Posted on the front page of HPC

On the second anniversary of the bailouts of Fannie Mae and Freddie Mac, it’s now obvious that weak lending standards, serving the political interest of affordable housing for all, were the main reason for the nation’s mortgage meltdown.

But the government just can’t permit lending to anyone and everyone; it must insist on prudent judgment about who will repay and who will default. Not only will borrowers who lack a down payment, steady income, employment and a good credit history probably get into trouble -- surprise! -- but too much irresponsible lending also creates artificial demand for houses, driving prices into the stratosphere and, as we have just experienced, puts all homeowners at risk.

The same mistake occurred in 1929, when any investor could buy stocks on margin with as little as 10 percent down. Small wonder that after the crash the U.S. government instituted a margin requirement of 50 percent down.
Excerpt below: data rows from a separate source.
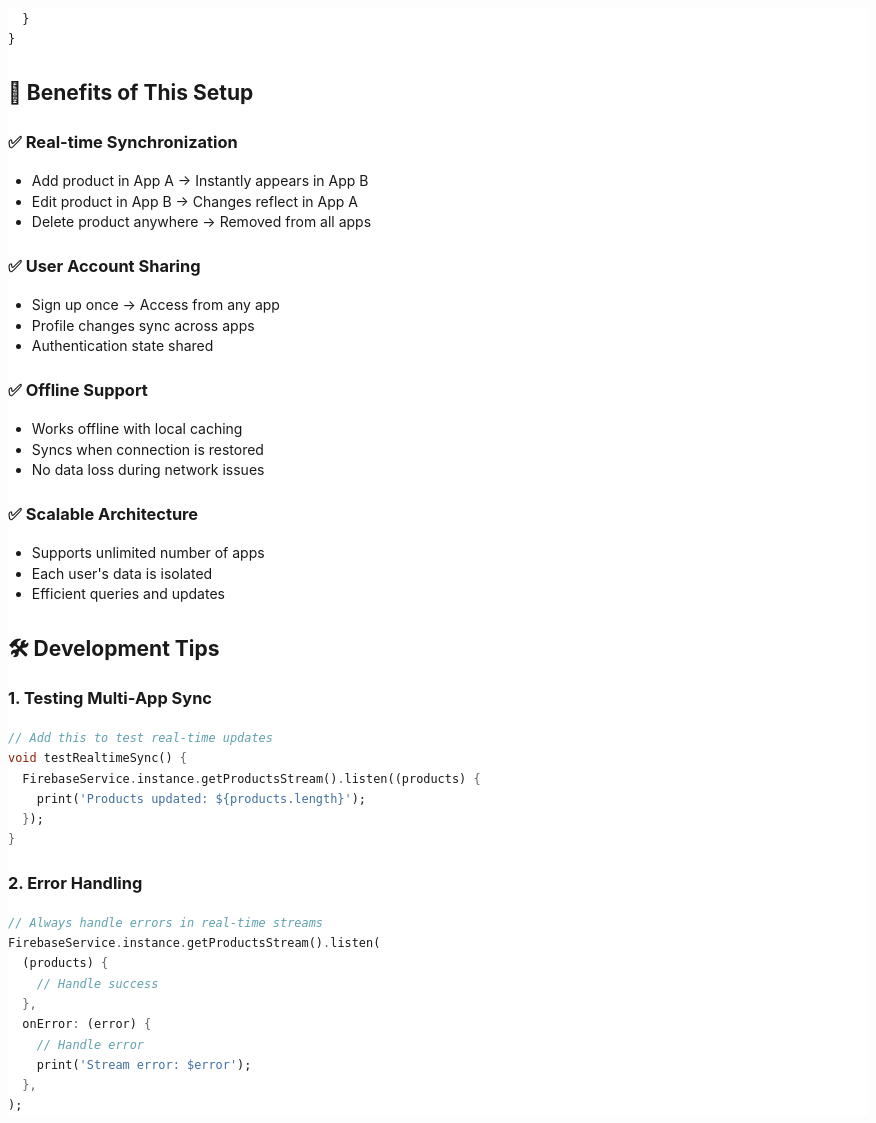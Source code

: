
 ```javascript
  }
}
```

## 🚀 Benefits of This Setup

### ✅ Real-time Synchronization
- Add product in App A → Instantly appears in App B
- Edit product in App B → Changes reflect in App A
- Delete product anywhere → Removed from all apps

### ✅ User Account Sharing
- Sign up once → Access from any app
- Profile changes sync across apps
- Authentication state shared

### ✅ Offline Support
- Works offline with local caching
- Syncs when connection is restored
- No data loss during network issues

### ✅ Scalable Architecture
- Supports unlimited number of apps
- Each user's data is isolated
- Efficient queries and updates

## 🛠️ Development Tips

### 1. Testing Multi-App Sync
```dart
// Add this to test real-time updates
void testRealtimeSync() {
  FirebaseService.instance.getProductsStream().listen((products) {
    print('Products updated: ${products.length}');
  });
}
```

### 2. Error Handling
```dart
// Always handle errors in real-time streams
FirebaseService.instance.getProductsStream().listen(
  (products) {
    // Handle success
  },
  onError: (error) {
    // Handle error
    print('Stream error: $error');
  },
);
```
Congress should apply the same principle to housing purchases, increasing the amount a buyer must put down and other safeguards to assure prudent lending. Congress refuses to do this. Why? Giving citizens cheap, easy housing is a great way to win votes, no matter what horrific repercussions ensue.

Who’s Following Whom?

Consider the prevailing narrative that holds a greed-driven private sector responsible for the 2008 financial crisis. A secondary narrative points to a greed-driven Fannie Mae and Freddie Mac abandoning their credit standards in an effort to follow the lead of Wall Street.

If these explanations fail to convince, a third blames a combination of deregulation and insufficient regulation, again driven by greed, as rulemakers were asleep at their posts.
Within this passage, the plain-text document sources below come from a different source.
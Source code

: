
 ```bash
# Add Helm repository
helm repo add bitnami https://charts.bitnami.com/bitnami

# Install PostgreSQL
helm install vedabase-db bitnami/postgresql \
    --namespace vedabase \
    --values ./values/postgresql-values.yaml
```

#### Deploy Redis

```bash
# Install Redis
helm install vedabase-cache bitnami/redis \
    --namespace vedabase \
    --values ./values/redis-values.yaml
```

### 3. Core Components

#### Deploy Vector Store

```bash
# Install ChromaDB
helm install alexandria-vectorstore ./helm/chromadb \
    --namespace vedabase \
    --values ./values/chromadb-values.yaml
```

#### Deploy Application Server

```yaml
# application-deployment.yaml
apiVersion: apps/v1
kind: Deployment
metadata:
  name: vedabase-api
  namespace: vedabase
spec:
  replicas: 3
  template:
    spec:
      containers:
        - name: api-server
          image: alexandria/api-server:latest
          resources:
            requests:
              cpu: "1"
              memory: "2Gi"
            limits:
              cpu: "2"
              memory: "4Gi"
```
What is missing is the central role played by an affordable housing policy built upon the misguided concept of loosened underwriting -- a policy created by Congress and implemented for 15 years by the Department of Housing and Urban Development and banking regulators.

From 1993 onward, regulators worked with weakened lending policies as mandated by Congress. These policies systematically dismantled a housing-finance system based on the common sense principles of adequate down payments, good credit, and an ability to handle the mortgage debt.

We are in this mess because of stupidity everyone loves a get rich quick scheme I mean they never ever fail do they? :ph34r:

Short term riches for votes.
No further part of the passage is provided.